THE PROBLEM: Print, from the listing below, the lines starting at the line containing "1. В завершение нажмите **Сохранить**, а" and ending at the line containing "# iOS Barcode Scanner App", exactly as they stand, and print nothing else.

/---

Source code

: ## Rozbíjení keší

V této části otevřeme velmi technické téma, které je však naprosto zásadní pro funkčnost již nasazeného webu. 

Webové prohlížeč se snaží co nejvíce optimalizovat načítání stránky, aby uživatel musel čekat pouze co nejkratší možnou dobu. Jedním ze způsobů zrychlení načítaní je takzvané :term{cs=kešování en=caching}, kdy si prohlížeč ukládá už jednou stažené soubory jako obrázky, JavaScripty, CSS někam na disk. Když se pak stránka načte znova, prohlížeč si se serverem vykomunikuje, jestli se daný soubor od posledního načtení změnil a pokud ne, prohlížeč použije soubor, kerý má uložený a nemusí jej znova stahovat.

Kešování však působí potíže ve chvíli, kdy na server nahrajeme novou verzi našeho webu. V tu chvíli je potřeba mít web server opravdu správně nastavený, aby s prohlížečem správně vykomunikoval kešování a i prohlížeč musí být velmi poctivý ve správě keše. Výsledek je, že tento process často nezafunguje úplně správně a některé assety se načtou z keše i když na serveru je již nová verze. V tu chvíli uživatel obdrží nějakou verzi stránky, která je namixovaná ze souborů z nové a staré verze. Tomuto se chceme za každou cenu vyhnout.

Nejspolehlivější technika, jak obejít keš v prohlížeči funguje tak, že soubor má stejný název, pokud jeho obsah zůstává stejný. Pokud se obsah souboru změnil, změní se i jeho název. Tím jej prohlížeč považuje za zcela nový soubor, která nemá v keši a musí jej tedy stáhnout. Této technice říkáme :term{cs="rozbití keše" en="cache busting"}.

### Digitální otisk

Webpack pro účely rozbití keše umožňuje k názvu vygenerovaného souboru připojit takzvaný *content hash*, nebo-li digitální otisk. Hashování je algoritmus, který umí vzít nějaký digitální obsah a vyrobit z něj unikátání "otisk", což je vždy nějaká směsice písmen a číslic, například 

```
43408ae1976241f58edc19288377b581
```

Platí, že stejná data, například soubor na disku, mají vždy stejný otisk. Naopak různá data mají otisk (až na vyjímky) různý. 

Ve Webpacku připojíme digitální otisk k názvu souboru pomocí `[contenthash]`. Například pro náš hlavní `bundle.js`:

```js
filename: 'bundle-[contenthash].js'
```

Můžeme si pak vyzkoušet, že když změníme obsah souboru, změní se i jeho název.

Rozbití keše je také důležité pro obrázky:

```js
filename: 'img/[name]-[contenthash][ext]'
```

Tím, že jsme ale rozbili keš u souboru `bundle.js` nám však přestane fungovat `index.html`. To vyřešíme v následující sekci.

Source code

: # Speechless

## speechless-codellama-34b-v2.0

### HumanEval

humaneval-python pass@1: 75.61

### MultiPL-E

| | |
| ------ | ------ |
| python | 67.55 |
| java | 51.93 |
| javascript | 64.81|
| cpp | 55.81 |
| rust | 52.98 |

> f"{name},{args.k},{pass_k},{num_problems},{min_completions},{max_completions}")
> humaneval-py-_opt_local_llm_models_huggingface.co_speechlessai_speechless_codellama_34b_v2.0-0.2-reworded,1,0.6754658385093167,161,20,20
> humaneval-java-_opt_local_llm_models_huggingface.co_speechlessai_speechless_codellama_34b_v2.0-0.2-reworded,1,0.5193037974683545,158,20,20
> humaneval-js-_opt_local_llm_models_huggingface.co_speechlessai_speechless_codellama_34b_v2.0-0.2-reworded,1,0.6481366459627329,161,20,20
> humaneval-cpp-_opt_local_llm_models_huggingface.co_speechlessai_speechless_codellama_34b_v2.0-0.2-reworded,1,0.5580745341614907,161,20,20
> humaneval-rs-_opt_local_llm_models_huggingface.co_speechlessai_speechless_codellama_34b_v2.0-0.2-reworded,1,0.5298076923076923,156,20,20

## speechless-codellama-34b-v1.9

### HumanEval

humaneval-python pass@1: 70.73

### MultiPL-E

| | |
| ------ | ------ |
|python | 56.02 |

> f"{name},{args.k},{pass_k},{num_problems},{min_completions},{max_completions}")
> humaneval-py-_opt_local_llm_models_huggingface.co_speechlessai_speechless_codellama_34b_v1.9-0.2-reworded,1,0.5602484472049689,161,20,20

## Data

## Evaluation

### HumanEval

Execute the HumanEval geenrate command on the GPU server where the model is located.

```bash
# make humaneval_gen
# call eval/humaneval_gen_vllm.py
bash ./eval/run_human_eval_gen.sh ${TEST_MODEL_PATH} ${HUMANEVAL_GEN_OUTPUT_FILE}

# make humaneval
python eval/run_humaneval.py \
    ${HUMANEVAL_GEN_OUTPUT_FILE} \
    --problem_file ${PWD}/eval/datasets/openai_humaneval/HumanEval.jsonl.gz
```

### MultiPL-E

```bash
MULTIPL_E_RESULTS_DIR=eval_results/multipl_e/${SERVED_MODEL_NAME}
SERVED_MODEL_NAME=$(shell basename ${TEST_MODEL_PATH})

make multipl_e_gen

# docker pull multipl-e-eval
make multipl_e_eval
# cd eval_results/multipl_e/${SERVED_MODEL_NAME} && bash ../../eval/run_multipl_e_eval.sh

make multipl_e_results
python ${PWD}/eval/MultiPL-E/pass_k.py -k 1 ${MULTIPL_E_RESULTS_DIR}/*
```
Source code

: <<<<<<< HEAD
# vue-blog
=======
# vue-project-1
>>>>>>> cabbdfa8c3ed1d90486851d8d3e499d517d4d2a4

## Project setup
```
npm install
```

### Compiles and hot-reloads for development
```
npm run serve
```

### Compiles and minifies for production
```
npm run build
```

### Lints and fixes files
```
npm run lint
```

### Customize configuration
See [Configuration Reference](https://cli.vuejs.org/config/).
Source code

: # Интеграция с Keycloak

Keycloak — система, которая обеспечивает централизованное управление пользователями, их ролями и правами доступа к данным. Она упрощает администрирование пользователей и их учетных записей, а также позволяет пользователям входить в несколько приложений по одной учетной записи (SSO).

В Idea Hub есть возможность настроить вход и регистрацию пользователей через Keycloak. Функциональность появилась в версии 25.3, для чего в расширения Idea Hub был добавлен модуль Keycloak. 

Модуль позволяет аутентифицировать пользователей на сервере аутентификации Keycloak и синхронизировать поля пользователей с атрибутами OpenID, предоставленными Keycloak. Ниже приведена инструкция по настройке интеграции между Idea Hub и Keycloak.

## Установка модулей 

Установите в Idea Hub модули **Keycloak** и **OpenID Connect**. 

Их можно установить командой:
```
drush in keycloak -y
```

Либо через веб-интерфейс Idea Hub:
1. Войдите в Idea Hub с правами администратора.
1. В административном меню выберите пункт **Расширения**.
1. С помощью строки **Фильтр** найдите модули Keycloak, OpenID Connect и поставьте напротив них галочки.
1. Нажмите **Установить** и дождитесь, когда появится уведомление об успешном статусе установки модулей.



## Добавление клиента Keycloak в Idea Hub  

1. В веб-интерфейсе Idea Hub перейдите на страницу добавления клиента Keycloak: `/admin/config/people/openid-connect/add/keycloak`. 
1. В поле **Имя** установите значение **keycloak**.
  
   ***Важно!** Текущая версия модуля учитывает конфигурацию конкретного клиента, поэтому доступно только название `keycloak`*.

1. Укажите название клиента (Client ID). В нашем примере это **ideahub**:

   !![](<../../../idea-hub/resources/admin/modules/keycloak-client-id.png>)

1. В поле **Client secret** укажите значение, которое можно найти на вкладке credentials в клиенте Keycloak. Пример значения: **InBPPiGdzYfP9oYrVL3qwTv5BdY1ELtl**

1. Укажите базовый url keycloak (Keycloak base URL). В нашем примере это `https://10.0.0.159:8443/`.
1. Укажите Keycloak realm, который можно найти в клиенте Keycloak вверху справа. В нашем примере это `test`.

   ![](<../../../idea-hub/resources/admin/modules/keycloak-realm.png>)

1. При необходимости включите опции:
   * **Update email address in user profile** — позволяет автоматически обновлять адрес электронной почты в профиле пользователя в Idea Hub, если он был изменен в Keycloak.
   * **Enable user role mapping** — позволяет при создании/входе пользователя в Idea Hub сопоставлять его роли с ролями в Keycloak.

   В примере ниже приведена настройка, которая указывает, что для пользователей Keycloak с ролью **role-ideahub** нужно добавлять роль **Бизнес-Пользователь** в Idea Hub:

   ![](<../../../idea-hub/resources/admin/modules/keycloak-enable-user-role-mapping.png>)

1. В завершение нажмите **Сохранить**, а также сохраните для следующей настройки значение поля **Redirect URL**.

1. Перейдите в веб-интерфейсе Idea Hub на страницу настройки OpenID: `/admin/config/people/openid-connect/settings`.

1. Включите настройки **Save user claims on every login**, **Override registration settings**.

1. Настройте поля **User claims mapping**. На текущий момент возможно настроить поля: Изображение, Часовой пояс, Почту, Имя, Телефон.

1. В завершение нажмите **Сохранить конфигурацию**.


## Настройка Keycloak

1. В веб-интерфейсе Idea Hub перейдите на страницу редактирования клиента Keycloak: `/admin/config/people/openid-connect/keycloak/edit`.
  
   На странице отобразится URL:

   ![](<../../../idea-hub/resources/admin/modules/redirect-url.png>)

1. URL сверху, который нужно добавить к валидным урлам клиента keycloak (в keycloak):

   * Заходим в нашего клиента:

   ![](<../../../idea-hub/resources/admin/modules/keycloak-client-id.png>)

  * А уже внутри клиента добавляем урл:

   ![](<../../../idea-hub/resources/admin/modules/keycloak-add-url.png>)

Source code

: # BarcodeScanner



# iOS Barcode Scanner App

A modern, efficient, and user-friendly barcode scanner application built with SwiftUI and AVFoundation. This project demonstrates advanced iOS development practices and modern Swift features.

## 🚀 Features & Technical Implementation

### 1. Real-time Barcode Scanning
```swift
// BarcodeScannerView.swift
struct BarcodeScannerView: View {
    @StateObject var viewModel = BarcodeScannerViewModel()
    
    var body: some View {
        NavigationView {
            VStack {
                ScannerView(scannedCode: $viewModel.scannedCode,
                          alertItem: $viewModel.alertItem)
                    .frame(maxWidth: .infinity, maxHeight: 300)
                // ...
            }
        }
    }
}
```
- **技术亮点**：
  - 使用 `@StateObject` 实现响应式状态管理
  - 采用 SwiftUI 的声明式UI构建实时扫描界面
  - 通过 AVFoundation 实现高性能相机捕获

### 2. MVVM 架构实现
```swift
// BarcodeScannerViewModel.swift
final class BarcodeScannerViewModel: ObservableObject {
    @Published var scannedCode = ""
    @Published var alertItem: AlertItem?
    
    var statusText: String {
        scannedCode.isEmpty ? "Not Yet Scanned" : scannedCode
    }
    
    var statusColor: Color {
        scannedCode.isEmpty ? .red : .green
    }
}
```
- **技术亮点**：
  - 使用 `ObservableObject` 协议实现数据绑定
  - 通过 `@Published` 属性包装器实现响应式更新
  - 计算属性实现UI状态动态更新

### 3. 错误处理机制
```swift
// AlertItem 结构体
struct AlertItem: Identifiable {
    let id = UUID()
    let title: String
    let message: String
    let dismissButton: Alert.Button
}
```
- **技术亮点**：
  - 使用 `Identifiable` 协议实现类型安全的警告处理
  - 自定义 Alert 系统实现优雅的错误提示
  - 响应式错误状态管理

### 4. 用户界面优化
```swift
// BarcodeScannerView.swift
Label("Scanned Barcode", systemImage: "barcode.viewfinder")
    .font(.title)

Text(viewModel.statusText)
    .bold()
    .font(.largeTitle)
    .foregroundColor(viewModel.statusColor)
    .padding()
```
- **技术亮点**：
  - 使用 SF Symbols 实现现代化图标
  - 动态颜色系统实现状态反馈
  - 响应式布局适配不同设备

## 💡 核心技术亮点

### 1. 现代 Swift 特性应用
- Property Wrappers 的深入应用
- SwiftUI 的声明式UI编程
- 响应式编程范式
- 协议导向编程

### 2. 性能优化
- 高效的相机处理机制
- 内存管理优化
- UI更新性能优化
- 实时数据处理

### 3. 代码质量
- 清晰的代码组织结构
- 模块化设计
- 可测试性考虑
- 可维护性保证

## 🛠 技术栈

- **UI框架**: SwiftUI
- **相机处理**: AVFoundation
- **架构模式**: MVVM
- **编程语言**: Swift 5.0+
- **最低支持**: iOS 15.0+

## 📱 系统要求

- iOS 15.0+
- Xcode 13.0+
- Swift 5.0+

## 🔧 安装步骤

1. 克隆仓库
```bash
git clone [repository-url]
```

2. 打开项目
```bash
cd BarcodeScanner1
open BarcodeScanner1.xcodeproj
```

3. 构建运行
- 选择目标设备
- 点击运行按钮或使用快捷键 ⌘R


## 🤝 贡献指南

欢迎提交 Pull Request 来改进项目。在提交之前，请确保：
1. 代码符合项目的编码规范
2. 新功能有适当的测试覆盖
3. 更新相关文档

\---

RESULT OF THIS EXERCISE:
1. В завершение нажмите **Сохранить**, а также сохраните для следующей настройки значение поля **Redirect URL**.

1. Перейдите в веб-интерфейсе Idea Hub на страницу настройки OpenID: `/admin/config/people/openid-connect/settings`.

1. Включите настройки **Save user claims on every login**, **Override registration settings**.

1. Настройте поля **User claims mapping**. На текущий момент возможно настроить поля: Изображение, Часовой пояс, Почту, Имя, Телефон.

1. В завершение нажмите **Сохранить конфигурацию**.


## Настройка Keycloak

1. В веб-интерфейсе Idea Hub перейдите на страницу редактирования клиента Keycloak: `/admin/config/people/openid-connect/keycloak/edit`.
  
   На странице отобразится URL:

   ![](<../../../idea-hub/resources/admin/modules/redirect-url.png>)

1. URL сверху, который нужно добавить к валидным урлам клиента keycloak (в keycloak):

   * Заходим в нашего клиента:

   ![](<../../../idea-hub/resources/admin/modules/keycloak-client-id.png>)

  * А уже внутри клиента добавляем урл:

   ![](<../../../idea-hub/resources/admin/modules/keycloak-add-url.png>)

Source code

: # BarcodeScanner



# iOS Barcode Scanner App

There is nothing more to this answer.